MATERIAL SUPPLIED:
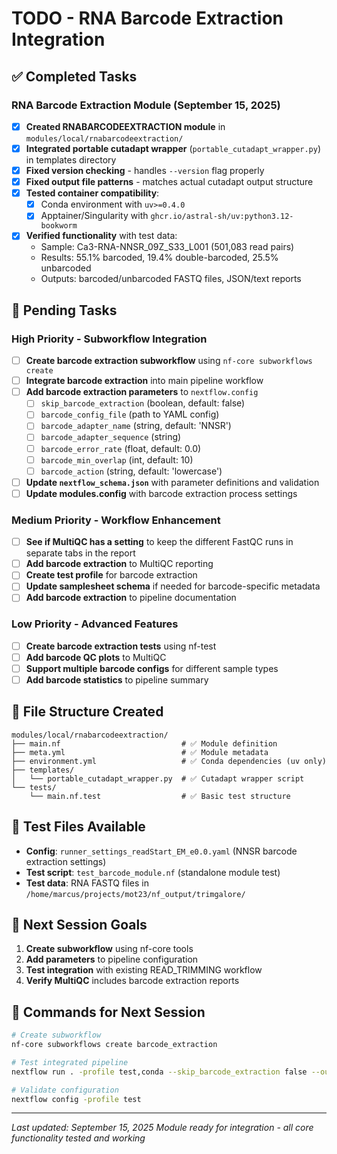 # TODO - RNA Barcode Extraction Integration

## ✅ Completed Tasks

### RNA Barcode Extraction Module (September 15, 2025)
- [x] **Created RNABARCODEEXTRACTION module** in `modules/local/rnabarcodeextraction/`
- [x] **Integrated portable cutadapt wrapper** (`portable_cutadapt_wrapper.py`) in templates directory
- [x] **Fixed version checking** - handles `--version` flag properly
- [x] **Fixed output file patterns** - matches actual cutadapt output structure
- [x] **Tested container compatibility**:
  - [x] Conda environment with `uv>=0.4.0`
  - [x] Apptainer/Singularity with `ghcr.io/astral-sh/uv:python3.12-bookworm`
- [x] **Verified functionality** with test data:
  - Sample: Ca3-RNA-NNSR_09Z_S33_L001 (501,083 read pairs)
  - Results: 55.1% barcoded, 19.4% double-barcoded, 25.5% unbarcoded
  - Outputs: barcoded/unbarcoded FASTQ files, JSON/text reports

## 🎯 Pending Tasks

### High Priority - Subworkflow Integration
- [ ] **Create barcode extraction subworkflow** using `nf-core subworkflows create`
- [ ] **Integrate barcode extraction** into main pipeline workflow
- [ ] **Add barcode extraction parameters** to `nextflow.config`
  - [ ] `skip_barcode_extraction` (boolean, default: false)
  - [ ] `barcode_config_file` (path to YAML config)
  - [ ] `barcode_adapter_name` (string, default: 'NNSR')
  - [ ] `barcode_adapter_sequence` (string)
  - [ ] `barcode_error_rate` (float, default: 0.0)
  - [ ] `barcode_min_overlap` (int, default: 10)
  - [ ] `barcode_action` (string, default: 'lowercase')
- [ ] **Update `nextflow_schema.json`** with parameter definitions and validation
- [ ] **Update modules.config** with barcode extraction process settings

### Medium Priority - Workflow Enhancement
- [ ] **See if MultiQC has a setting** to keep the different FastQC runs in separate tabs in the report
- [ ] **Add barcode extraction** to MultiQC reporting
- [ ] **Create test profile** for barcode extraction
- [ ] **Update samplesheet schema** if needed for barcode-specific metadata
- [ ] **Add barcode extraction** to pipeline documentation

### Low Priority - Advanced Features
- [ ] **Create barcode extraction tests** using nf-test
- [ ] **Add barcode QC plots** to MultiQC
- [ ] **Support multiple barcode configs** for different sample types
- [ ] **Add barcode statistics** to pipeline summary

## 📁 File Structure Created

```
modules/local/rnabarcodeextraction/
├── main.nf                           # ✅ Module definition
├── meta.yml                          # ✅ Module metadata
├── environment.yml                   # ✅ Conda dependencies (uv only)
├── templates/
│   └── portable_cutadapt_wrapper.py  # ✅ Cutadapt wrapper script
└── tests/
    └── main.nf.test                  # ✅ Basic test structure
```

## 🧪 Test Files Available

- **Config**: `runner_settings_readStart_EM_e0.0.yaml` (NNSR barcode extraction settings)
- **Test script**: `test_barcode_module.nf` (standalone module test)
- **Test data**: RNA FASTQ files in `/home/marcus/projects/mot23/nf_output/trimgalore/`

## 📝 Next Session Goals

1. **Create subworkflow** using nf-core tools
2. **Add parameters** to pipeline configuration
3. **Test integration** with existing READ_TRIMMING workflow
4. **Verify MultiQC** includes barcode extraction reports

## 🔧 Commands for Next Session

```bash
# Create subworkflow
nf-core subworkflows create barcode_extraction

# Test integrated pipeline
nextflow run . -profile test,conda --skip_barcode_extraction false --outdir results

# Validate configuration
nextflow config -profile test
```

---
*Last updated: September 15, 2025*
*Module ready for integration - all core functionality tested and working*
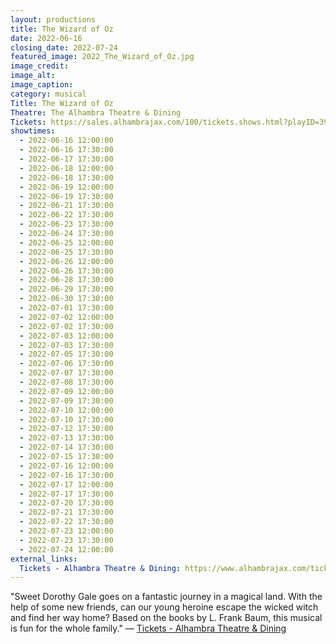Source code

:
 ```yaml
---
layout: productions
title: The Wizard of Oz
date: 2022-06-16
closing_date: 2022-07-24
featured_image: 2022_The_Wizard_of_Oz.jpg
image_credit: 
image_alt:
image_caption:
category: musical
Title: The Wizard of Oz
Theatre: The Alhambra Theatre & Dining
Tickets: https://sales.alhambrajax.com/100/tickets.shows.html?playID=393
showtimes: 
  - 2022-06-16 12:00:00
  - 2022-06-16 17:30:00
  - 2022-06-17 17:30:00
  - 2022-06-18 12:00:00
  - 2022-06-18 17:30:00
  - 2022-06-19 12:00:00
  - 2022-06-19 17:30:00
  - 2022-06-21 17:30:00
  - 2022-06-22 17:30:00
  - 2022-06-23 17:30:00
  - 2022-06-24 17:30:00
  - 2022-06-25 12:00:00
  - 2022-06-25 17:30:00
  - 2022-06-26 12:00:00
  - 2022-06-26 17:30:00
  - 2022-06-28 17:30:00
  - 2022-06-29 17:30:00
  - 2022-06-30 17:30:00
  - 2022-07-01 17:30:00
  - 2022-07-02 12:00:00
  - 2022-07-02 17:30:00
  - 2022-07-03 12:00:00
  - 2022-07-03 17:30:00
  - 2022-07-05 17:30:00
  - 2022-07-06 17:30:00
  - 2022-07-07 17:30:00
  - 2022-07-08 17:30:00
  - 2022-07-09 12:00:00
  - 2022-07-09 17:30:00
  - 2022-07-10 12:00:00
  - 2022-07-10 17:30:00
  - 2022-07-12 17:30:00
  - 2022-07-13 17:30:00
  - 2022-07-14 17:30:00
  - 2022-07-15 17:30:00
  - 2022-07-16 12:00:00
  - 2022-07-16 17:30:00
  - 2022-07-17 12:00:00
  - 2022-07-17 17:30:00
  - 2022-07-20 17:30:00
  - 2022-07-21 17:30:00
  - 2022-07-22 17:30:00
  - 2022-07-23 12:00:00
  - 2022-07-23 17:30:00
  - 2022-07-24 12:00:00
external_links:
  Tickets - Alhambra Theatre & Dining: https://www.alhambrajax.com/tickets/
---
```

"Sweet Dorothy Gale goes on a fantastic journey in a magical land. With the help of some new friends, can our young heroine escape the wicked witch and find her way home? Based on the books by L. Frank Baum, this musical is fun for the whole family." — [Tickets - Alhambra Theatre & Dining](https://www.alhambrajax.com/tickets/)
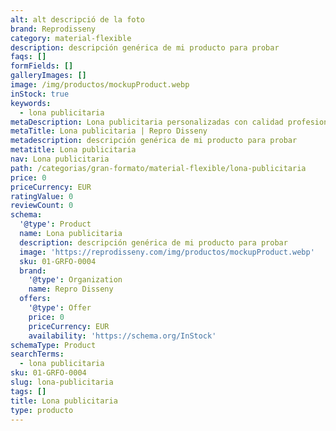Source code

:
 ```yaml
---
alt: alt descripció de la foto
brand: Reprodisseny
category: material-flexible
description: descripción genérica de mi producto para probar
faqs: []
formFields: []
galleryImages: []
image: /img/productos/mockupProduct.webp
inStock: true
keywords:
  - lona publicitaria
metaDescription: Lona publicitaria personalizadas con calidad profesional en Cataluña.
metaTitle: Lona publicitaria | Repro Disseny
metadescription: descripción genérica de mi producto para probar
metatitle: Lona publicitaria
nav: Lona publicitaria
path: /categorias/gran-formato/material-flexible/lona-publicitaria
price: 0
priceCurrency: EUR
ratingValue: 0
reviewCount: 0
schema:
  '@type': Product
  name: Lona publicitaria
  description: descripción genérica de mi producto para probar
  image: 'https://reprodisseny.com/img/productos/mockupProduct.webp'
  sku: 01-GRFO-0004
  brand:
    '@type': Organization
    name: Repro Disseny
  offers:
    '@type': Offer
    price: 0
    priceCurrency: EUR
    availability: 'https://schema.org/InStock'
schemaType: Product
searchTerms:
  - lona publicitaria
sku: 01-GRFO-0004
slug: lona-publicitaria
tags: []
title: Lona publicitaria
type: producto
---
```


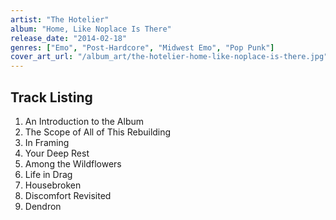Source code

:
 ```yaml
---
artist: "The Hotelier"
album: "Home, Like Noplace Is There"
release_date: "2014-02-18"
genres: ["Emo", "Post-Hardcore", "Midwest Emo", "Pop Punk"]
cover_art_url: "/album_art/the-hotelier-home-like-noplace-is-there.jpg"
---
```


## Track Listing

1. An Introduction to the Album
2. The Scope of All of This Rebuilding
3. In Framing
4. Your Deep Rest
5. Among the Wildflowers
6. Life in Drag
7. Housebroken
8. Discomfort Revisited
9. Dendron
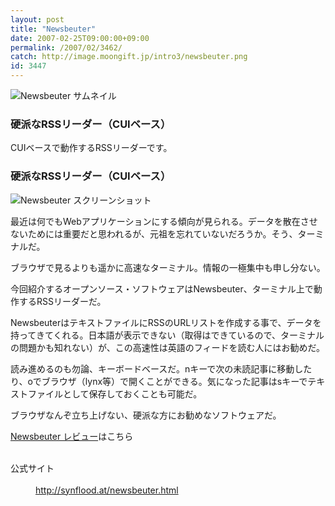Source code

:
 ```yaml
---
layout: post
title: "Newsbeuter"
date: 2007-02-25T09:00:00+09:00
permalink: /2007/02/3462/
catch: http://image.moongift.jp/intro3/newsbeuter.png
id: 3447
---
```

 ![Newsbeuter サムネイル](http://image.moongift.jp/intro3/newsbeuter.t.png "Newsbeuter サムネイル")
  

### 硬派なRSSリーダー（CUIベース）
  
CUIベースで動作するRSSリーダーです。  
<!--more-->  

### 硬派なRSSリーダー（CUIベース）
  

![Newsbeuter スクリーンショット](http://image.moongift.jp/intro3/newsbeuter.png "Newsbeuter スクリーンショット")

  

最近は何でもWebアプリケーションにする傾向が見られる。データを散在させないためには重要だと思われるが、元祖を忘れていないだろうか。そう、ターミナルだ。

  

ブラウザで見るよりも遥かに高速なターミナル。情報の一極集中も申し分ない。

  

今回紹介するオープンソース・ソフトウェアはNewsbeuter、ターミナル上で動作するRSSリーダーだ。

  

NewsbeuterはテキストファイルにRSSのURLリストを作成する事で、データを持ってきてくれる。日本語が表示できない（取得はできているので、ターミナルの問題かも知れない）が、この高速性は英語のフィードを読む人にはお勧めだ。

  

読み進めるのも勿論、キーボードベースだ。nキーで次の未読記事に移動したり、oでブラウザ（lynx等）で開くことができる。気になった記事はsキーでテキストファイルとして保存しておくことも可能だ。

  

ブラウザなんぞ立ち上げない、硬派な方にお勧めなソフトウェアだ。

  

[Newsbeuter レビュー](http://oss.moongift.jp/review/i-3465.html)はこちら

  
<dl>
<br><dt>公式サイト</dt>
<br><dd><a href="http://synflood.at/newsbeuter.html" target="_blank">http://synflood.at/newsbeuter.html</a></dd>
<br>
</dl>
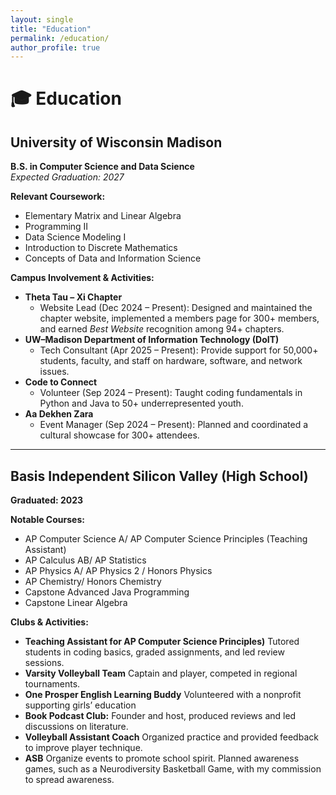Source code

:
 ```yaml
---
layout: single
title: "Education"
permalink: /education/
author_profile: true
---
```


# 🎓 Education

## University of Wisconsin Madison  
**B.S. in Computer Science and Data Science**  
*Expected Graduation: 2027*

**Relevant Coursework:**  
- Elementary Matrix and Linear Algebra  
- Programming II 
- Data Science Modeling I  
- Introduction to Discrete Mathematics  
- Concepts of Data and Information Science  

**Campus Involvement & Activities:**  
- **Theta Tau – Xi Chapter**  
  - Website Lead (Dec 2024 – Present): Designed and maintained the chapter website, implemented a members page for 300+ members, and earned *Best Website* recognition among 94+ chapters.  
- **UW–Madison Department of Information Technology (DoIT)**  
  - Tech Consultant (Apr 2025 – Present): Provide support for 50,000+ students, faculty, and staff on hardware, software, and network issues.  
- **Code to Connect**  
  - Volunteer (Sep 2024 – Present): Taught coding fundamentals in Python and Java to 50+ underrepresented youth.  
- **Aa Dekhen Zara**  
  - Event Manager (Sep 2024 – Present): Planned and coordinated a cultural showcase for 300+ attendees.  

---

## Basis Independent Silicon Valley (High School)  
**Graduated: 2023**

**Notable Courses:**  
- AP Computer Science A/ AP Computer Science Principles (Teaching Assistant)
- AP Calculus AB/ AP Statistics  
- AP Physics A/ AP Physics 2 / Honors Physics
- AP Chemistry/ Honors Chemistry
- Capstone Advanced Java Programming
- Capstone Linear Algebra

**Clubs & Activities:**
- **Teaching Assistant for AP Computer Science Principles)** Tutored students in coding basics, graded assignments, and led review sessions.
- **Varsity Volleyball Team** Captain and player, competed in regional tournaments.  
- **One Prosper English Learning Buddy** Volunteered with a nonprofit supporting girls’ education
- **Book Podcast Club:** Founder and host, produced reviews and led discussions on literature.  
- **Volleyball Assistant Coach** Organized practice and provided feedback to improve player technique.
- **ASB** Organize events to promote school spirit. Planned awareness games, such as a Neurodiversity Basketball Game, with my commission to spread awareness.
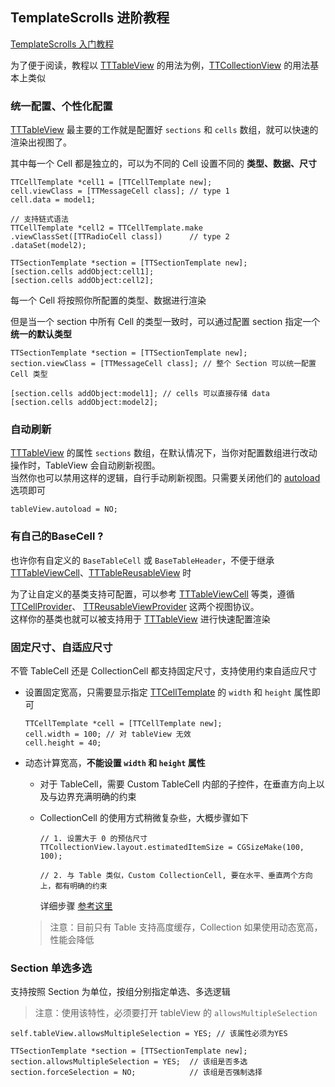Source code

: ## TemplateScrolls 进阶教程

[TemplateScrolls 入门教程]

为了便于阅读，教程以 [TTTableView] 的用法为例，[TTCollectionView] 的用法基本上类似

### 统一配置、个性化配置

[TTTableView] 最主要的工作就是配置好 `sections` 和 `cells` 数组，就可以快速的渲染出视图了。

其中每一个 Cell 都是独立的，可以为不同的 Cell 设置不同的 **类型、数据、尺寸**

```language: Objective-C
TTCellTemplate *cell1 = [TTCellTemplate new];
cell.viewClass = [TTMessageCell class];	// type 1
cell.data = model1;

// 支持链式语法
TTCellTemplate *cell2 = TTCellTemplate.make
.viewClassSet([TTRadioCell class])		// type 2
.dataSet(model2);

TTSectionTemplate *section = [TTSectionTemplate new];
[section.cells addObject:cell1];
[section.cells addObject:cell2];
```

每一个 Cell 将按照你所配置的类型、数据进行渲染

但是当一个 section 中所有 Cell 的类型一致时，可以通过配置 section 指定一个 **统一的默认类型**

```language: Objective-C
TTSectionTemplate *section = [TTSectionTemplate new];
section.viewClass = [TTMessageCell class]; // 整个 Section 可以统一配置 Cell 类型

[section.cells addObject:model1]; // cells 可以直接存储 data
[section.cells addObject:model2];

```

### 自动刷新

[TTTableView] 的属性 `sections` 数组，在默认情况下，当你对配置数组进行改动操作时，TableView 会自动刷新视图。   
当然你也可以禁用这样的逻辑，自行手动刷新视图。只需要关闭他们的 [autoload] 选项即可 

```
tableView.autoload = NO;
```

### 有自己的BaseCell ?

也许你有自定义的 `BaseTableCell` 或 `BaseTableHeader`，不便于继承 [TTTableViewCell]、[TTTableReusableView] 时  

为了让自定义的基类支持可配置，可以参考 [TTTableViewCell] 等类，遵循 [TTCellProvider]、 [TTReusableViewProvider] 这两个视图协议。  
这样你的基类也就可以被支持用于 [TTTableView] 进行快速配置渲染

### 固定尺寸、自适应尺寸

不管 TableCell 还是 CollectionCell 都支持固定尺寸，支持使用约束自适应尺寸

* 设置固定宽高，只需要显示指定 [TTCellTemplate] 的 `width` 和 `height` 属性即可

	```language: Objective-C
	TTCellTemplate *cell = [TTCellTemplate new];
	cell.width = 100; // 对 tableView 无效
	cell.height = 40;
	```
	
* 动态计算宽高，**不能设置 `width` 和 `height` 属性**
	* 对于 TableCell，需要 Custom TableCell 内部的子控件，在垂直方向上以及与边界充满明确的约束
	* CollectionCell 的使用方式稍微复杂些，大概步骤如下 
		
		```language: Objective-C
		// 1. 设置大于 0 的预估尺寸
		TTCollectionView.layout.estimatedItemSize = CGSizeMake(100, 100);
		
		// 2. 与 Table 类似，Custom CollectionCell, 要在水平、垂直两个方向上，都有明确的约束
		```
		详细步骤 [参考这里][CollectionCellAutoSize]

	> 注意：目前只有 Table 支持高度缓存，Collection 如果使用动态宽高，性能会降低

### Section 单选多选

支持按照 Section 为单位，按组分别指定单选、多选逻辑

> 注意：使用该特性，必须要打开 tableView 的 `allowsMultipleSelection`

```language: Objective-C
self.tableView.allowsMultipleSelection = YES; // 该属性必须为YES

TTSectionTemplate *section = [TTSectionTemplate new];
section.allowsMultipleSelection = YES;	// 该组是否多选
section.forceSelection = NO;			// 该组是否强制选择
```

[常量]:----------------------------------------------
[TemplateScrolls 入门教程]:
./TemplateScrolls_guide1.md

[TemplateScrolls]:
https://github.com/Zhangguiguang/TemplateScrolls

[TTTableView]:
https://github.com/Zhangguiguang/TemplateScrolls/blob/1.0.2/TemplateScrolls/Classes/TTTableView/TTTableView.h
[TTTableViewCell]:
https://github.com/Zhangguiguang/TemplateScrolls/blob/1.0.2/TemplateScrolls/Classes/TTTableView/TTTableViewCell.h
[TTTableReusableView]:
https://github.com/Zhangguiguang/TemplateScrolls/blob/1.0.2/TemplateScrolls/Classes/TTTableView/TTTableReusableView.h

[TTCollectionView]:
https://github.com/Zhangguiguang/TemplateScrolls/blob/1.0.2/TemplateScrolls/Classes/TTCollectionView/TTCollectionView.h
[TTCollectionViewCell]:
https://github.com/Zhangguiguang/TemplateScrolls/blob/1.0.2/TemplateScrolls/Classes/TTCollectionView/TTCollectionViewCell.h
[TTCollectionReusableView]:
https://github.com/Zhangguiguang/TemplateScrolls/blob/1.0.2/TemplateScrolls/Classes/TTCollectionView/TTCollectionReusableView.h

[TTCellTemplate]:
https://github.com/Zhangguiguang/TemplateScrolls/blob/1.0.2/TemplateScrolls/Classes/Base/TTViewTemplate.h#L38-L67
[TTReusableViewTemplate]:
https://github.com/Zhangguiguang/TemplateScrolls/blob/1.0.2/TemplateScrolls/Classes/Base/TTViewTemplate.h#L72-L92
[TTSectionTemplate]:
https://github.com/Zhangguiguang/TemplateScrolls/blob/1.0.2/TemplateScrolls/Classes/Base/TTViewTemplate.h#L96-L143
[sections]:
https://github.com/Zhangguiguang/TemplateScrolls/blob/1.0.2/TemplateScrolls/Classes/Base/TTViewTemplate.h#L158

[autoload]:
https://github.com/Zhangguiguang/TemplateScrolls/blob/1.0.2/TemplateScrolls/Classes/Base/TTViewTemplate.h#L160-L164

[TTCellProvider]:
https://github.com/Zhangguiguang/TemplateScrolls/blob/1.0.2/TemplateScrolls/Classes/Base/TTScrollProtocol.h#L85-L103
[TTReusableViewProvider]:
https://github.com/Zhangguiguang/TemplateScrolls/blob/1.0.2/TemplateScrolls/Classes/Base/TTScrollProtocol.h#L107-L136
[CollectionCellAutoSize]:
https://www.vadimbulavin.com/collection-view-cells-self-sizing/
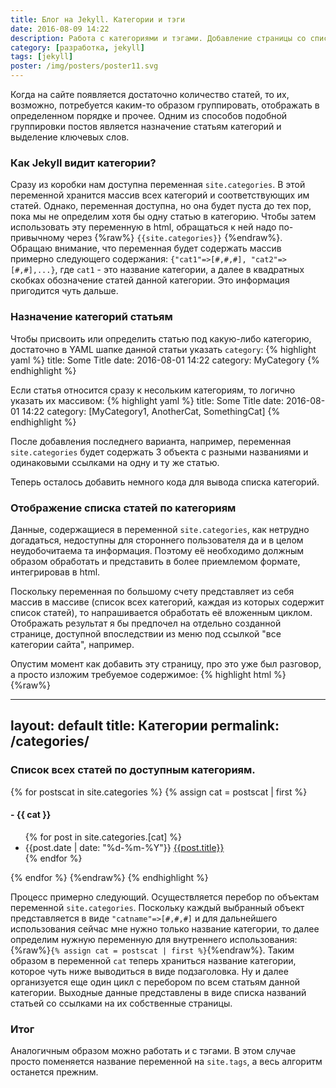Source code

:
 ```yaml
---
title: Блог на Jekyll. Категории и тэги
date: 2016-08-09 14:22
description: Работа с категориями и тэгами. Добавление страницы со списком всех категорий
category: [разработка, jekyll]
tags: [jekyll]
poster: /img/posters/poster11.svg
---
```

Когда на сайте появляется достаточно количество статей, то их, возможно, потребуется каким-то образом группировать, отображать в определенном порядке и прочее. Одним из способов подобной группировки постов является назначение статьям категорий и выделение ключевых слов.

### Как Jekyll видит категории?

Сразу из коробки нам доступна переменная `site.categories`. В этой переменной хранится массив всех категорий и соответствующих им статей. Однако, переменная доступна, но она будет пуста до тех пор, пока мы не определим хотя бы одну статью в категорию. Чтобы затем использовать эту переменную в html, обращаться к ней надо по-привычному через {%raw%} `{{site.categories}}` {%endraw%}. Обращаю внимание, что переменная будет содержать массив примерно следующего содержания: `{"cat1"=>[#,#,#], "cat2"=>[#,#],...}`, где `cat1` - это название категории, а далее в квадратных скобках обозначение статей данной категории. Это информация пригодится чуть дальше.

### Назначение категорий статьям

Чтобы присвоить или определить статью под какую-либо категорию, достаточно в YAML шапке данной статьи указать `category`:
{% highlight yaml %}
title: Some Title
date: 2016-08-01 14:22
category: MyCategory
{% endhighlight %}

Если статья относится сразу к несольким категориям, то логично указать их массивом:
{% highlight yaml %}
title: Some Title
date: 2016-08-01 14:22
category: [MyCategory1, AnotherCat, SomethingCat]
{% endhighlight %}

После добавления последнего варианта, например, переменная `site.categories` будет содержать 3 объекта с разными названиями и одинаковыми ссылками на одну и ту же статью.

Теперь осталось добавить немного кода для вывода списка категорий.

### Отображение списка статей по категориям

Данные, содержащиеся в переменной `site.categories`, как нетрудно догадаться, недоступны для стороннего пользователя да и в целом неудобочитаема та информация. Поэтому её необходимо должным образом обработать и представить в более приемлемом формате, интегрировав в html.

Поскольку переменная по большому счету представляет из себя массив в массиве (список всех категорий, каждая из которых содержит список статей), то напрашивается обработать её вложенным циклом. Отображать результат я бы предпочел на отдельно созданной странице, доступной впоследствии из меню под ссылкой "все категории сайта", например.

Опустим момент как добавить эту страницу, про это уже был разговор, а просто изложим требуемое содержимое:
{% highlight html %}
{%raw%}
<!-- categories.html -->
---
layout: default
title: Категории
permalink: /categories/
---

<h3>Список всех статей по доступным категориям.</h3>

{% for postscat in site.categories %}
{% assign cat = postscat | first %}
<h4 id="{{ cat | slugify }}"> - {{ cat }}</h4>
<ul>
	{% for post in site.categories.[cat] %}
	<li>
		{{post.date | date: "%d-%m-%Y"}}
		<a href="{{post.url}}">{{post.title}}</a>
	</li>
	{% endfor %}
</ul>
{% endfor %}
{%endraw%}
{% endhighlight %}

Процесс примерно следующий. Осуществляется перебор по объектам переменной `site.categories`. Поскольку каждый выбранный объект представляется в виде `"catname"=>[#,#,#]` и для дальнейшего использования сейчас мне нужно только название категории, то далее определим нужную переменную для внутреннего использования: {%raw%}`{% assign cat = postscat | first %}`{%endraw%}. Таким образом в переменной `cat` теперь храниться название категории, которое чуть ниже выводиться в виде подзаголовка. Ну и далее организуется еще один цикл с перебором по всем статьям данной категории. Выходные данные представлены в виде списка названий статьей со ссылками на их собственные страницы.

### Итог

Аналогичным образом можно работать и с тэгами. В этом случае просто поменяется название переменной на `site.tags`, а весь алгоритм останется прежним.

TASK PROMPT: Print, exactly as written, the lines above from the first one to the one containing "- [x] Conda". Leave out pictures.

TASK SOLUTION:
 # TODO - RNA Barcode Extraction Integration

## ✅ Completed Tasks

### RNA Barcode Extraction Module (September 15, 2025)
- [x] **Created RNABARCODEEXTRACTION module** in `modules/local/rnabarcodeextraction/`
- [x] **Integrated portable cutadapt wrapper** (`portable_cutadapt_wrapper.py`) in templates directory
- [x] **Fixed version checking** - handles `--version` flag properly
- [x] **Fixed output file patterns** - matches actual cutadapt output structure
- [x] **Tested container compatibility**:
  - [x] Conda environment with `uv>=0.4.0`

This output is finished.